This is the mail archive of the
gcc-patches@gcc.gnu.org
mailing list for the GCC project.
Re: [PATCH] Don't lower MIN_EXPR and MAX_EXPR [was Re: GCC Benchmarks(coybench), AMD64 and i686, 14 August 2004]
- From: Paolo Bonzini <paolo dot bonzini at polimi dot it>
- To: Roger Sayle <roger at eyesopen dot com>
- Cc: Paolo Bonzini <bonzini at gnu dot org>, Daniel Berlin <dberlin at dberlin dot org>, GCC Patches <gcc-patches at gcc dot gnu dot org>, Jeff Law <law at redhat dot com>
- Date: Thu, 19 Aug 2004 16:11:45 +0200
- Subject: Re: [PATCH] Don't lower MIN_EXPR and MAX_EXPR [was Re: GCC Benchmarks(coybench), AMD64 and i686, 14 August 2004]
- References: <Pine.LNX.4.44.0408190633270.4605-100000@www.eyesopen.com>
I've no problem with the lowering or not of MIN_EXPR, MAX_EXPR and
ABS_EXPR, but it seems to me that the more fundamental problem is
that we're failing to CSE the phi nodes themselves.
Yes. I know this is only a work around.
For example, it would be nice to optimize
x = a ? b : c;
y = a ? b : c;
into the equivalent
x = a ? b : c;
y = x;
Not only nice -- I think I would have expected it even before tree-SSA...
Alas I'm not a tree-ssa expert but the above transformations would
appear doable with GCC's current infrastructure.
I don't know. I'd expect that PRE/FRE do this, but these things are not
trivial with SSA because the basic blocks in the first phi node do not
dominate those in the second phi node.

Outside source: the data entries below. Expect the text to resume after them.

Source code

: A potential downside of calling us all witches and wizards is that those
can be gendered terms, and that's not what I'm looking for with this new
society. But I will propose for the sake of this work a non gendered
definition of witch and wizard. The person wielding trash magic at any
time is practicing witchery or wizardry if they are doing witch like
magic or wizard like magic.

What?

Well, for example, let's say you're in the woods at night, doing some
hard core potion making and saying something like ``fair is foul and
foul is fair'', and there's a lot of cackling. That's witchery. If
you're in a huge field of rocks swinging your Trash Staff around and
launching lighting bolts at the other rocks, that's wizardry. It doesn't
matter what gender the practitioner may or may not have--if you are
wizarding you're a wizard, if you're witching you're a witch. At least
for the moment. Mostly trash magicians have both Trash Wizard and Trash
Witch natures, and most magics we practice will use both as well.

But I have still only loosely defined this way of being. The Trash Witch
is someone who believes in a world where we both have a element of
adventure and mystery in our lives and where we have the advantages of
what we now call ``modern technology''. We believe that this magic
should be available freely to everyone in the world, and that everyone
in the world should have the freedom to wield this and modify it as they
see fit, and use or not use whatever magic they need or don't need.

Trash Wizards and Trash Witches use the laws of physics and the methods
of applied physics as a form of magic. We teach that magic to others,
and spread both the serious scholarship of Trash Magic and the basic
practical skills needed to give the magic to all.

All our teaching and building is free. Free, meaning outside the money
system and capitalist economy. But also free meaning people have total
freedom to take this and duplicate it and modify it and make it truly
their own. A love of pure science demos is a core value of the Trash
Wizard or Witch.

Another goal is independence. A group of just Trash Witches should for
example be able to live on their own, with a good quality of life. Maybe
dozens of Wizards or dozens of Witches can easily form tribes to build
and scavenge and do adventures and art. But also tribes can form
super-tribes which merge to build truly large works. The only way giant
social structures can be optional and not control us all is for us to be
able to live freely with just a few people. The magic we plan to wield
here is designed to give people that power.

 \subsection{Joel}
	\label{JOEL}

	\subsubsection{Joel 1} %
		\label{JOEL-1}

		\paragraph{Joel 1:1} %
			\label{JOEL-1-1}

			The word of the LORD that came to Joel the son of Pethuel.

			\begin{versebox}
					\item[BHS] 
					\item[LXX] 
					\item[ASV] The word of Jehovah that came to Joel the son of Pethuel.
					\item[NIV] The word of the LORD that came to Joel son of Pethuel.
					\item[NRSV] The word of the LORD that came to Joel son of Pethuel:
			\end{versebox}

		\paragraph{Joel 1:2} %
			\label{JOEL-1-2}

As far as I could understand,
SSA makes many optimizations easier, but they are still going to require
solving data flow equations, etc., unless only follow
dominator->dominated edges.
For example, in this case
if (a1 < 0)
z1 = a1 + b1;
else
z2 = b1;
z3 = PHI (z1, z2)
if (a1 < 0)
w1 = a1 + b1;
else
w2 = a1;
w3 = PHI (w1, w2)
You cannot simply transform "w1 = z1" in the assignment for w1 because
this does not respect SSA's dominance property (all defs must dominate
their uses).
mole's testcase is simpler but, in concrete terms, it looks like SSA
excels at handling complex nests of if's and while's more than at
optimizing adjacent ones. Again, I'm not sure if this is right, but
given this particular optimizer deficiency, it seems plausible.
Paolo